Radio, Radio

Radio, Radio

A live radio broadcast series of a top-notch symphony orchestra has fallen into my lap. Why? Because it was a good idea and clearly nobody else was going to do it. There’s apparently been talk for years about potential collaboration between the Rice University student-run radio station KTRU and the Shepherd School of Music, but nobody has ever had the time or made the effort to commit to putting it together. As director of External Ventures at KTRU and a student of music composition at Shepherd, arranging live concert broadcasts of the Shepherd School Symphony Orchestra seemed like an easy task. I thought all it took was just hooking up the right wires, getting the right people to say yes and then pressing play. Five broadcasts later I’ve learned my lesson that it takes far more than wires and signatures to make a successful radio show.
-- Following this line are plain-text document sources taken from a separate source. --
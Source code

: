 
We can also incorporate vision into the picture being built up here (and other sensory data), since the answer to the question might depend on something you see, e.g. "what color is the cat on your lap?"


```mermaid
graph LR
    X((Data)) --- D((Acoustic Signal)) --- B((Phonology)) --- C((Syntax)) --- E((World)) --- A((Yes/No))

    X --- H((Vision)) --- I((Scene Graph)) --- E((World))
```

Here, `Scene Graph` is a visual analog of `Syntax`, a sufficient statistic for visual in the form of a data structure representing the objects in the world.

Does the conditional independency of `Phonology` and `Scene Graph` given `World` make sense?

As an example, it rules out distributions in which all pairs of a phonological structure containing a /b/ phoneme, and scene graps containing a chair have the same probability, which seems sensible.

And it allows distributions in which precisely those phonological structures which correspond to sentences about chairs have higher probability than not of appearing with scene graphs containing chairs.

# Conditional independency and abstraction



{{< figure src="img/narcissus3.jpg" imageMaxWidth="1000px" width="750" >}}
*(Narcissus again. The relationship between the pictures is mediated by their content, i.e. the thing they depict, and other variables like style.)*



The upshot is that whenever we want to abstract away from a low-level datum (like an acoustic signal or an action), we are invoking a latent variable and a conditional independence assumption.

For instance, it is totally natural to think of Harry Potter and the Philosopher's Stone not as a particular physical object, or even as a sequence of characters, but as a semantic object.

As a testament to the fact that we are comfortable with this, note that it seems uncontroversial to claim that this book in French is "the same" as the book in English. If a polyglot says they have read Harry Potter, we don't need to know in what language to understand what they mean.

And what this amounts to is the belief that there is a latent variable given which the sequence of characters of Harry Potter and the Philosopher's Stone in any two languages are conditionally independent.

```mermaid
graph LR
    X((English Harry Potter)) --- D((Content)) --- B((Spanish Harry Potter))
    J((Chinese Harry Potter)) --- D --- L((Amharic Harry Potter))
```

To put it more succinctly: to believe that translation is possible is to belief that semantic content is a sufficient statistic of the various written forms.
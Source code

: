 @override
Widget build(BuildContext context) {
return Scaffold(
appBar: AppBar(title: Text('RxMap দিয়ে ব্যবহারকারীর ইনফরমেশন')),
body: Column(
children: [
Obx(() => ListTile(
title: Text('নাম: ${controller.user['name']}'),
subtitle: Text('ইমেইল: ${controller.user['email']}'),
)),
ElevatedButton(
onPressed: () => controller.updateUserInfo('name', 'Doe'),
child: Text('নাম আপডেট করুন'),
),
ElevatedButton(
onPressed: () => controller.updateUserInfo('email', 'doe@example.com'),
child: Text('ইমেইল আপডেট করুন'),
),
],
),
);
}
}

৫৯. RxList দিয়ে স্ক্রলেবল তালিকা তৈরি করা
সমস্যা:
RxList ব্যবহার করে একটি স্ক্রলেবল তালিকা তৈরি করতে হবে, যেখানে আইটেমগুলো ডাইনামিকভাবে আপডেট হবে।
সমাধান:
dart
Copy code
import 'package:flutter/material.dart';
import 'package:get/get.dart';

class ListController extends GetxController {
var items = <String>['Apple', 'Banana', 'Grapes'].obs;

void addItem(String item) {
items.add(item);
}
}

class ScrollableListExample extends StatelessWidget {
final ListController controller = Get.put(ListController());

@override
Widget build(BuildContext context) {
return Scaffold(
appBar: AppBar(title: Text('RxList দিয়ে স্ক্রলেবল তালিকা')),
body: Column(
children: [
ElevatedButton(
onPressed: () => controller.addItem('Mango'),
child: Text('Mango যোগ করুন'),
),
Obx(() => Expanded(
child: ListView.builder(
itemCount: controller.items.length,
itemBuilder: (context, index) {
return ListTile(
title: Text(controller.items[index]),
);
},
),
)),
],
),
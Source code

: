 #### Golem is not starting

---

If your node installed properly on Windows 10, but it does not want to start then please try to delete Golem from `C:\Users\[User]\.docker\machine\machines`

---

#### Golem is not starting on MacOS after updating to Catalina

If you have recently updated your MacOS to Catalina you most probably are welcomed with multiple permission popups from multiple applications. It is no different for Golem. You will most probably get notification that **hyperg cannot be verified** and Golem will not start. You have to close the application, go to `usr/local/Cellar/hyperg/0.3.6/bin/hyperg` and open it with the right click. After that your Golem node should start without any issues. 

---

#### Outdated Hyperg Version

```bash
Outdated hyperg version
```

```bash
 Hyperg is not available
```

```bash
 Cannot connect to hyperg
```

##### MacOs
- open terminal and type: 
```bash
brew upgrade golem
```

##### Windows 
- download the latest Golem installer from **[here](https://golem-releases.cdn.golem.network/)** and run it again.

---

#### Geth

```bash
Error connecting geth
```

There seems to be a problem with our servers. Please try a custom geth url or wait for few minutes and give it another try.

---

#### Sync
The process of experimentation has been exciting. There are no rules and the program is brimming with possibilities. I can be as creative as I want—I could reinvent classical radio. Which is sort of the problem: how, exactly, do you reinvent classical radio? What the hell does it even mean to do creative classical programming? For our upcoming broadcast of Beethoven’s 9th Symphony, I’m opening with a mash-up of Walter Murphy’s A Fifth of Beethoven (a remix of the famous motive from Beethoven’s Fifth Symphony, used in the movie Saturday Night Fever) and Kanye West’s “Gold Digger.” I’ll also be featuring interviews with the chorus directors from the University of Houston—Kelly Turner and Betsy Weber—and Thomas Jaber, director of the Rice Chorale. I’m expecting at least 200 listeners.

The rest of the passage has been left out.